Exercise details: Filter this data down to the lines that hold "gösteriyor", and copy them.

Stored data:
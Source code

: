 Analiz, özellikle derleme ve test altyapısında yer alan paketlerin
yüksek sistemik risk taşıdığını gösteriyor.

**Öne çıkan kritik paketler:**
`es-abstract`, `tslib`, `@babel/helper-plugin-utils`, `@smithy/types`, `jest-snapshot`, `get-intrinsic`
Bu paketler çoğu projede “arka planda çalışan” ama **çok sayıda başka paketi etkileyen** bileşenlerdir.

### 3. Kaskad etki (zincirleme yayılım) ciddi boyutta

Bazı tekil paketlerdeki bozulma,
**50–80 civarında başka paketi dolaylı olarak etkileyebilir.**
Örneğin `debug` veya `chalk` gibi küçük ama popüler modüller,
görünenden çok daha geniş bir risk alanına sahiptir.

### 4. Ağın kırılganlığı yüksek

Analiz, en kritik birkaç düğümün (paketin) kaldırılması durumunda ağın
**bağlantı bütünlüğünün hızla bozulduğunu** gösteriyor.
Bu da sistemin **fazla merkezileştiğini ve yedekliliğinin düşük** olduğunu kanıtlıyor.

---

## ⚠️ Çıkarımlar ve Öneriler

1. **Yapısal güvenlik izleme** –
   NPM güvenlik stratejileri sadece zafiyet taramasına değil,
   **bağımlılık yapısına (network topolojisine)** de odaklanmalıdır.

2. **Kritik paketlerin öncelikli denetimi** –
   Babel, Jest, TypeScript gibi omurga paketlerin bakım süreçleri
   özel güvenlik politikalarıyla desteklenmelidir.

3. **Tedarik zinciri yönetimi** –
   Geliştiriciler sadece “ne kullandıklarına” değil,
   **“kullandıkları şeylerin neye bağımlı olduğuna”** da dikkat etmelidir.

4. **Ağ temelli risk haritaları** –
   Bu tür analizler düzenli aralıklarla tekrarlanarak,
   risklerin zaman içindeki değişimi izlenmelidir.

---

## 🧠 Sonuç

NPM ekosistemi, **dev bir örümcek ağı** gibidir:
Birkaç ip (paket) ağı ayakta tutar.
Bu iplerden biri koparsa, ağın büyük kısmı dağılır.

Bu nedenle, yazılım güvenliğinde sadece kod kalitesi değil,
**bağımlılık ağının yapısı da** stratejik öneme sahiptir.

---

Result:
yüksek sistemik risk taşıdığını gösteriyor.
**bağlantı bütünlüğünün hızla bozulduğunu** gösteriyor.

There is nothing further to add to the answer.